誕生から40年、ついに日本で販売終了となった「マーチ」の原点
2022年8月末に国内販売の終了がアナウンスされた、日産のサブコンパクトモデルが「マーチ」です。中でも1982年に登場した初代モデル(K10型)は、モータースポーツシーンでも活躍していました。今回は初代マーチを振り返ります。
旧プリンス系の荻窪で開発された最後のモデル
1970年に2代目に移行した「サニー」は1200ccがメインで、空白となった1000ccクラスに同年デビューした「チェリー」は、日産初の前輪駆動を採用していました。そのチェリーも1974年のフルモデルチェンジで1200cc/1400ccのラインアップとなり、ふたたび、日産の1000ccクラスは空白となってしまいます。その空白を埋めることになったモデルが、1982年に登場した初代「マーチ」(K10型)でした。

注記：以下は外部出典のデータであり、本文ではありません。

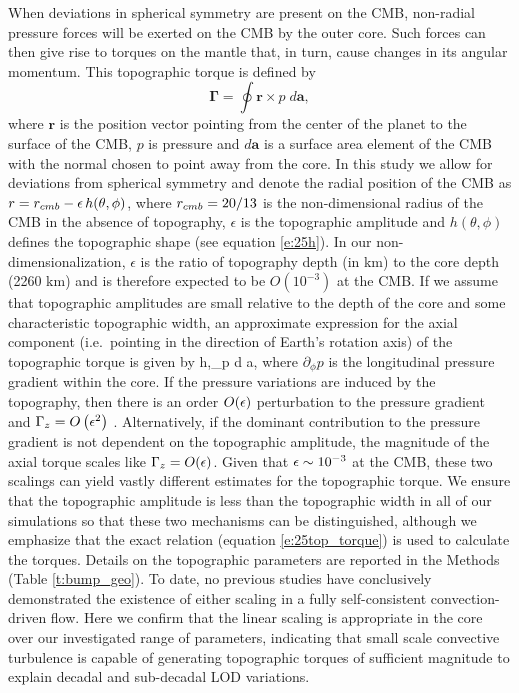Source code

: When deviations in spherical symmetry are present on the CMB, non-radial pressure forces 
will be exerted on the CMB by the outer core. 
Such forces can then give rise to torques on the mantle that, in turn, cause changes in its angular momentum. \textcolor{\revtxt}{This topographic torque is defined by
\begin{equation}
	\boldsymbol{\Gamma} = \oint  \mathbf{r}\times  p\; d\mathbf{a},
	\label{e:25top_torque}
\end{equation}
where $\mathbf{r}$ is the position vector pointing from the center of the planet to the surface of the CMB, $p$ is pressure and $d\mathbf{a}$ is a surface area element of the CMB with the normal chosen to point away from the core. In this study we allow for deviations from spherical symmetry and denote the radial position of the CMB as $r = \rcmb -  \epsilon \, h(\theta, \phi)$, where $\rcmb = 20/13$ is the non-dimensional radius of the CMB in the absence of topography, $\epsilon$ is the topographic amplitude and $h(\theta, \phi)$ defines the topographic shape (see equation \ref{e:25h}). In our non-dimensionalization, $\epsilon$ is the ratio of topography depth (in km) to the core depth (2260 km) and is therefore expected to be $O(10^{-3})$ at the CMB. 
If we assume that topographic amplitudes are small relative to the depth of the core and some characteristic topographic width, an approximate expression for the axial component (i.e.~pointing in the direction of Earth's rotation axis) of the topographic torque is given by
\be
\Gtz \approx \epsilon \oint h\lb \theta,\phi\rb \partial_\phi p \; d a, 
\label{E:torque}
\ee
where $\partial_{\phi} p$ is the longitudinal pressure gradient within the core.}
If the pressure variations are induced by the topography, then \textcolor{\revtxt}{there is an order $O(\ep)$ perturbation to the pressure gradient and} $\Gtz = O\lb \epsilon^{2}\rb $\textcolor{\revtxt}{ \citep{aA77b,wK93,sG18,dJ20,mP23}}. 
Alternatively, if the dominant contribution to the pressure gradient is not dependent on the topographic amplitude, the magnitude of the axial torque scales like $\Gtz = O(\epsilon)$.
Given that $\ep \sim 10^{-3}$ at the CMB, these two scalings can yield vastly different estimates for the topographic torque. 
\textcolor{\revtxt}{
	We ensure that the topographic amplitude is less than the topographic width in all of our simulations so that these two mechanisms can be distinguished, although we emphasize that the exact relation (equation \ref{e:25top_torque}) is used to calculate the torques. Details on the topographic parameters are reported in the Methods (Table \ref{t:bump_geo}).
}
 To date, no previous studies have conclusively demonstrated the existence of either scaling in a fully self-consistent convection-driven flow. Here we confirm that the linear scaling is appropriate in the core \textcolor{\revtxt}{over our investigated range of parameters}, indicating that small scale convective turbulence is capable of generating topographic torques of sufficient magnitude to explain \textcolor{\revtxt}{decadal and} sub-decadal LOD variations.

チェリーと同様にマーチは旧プリンス系の荻窪で開発され、旧プリンス系の技術者でスカイラインの開発としても知られる伊藤修令さんが開発統括を担当。結果的に荻窪で開発された最後のモデルとなりました。
メカニズム的にはチェリーと同様の直列4気筒エンジンをフロントに横置き搭載した前輪駆動車でしたが、チェリーがトランスミッションとデフを一体化したトランスアクスルとエンジンを2階建てとした、いわゆる「イシゴニス式」だったのに対して、マーチではエンジンとトランスミッションを一列に配してデフはトランスミッションから側方(車体的には後方)にマウントする「ジアコーサ式」とし、エンジン自体もチェリーのA10型から新開発のMA10S型に変更されていました。
MA10S型は987cc(68.0mmφ×68.0mm)の直4 SOHCで、O2センサーとECUで制御する電子制御キャブレター(ECC)を採用して最高出力は57ps。日産としては初のアルミニウム製のシリンダーブロックを採用し、整備重量も68kgと、1000ccクラスとしては当時、世界最軽量に仕上がっていました。サスペンションはフロントがマクファーソン・ストラット式の独立懸架で、リヤは4本のリンクでコントロールしたアクスルをコイルスプリングで吊るリジッド・アクスル式。ブレーキは、ともにサーボで強化したフロントがディスク、リヤにはドラム式が採用されていました。
スポーツモデルも派生モデルも数多く生み出した
モデル展開が充実していたことも初代マーチの大きな特徴でした。ボディタイプとしては最初、イタルデザインを設立したジョルジェット・ジウジアーロがデザインした2ボックス3ドアハッチバックの1車型でしたが、後に5ドアハッチバックを追加。また、パイクカーの元祖とされる「Be-1」や「パオ」、「フィガロ」、「エスカルゴ」などの派生モデルも登場、話題を呼んでいました。
その一方で、メカニズム的には搭載されるエンジンにいろいろなバリエーションが登場しています。これも当初は新設計のM10S型1種類でしたが、1985年のマイナーチェンジに合わせて小型の水冷ターボを装着したM10ST型(最高出力は85ps)を搭載した「マーチ・ターボ」が登場。さらに1988年8月にモータースポーツ専用車両の「マーチR」が登場していますが、こちらに搭載されていたのは、日本初となるダブルチャージングシステム=スーパーチャージャーとターボチャージャーを組み合わせたツインチャージャー複合過給機システムを装着したMA09ERT型(排気量は930cc=66.0mmφ×68.0mmで最高出力は110ps)でした。
現在ではベースモデルを生産した後に、エボリューションモデルとしてモータースポーツ参戦用車両を仕立て上げるのが一般的ですが、マーチの場合はその逆で、競技専用のマーチRをベースに、ロードゴーイングの「マーチ・スーパーターボ」が5カ月遅れの1989年1月に追加設定されていました。
マーチRやマーチ・スーパーターボでは、エンジンにスポットがあてられることが多いのですが、当然のことながらシャシーも十分に強化されています。ミッションは超クロスレシオの5速MTでフロントデフにはビスカス式のLSDが組み込まれ、サスペンション関係ではフロントにスタビライザーが追加され、ダンパーやコイルスプリング、ブッシュなどを強化した専用サスペンションがおごられていました。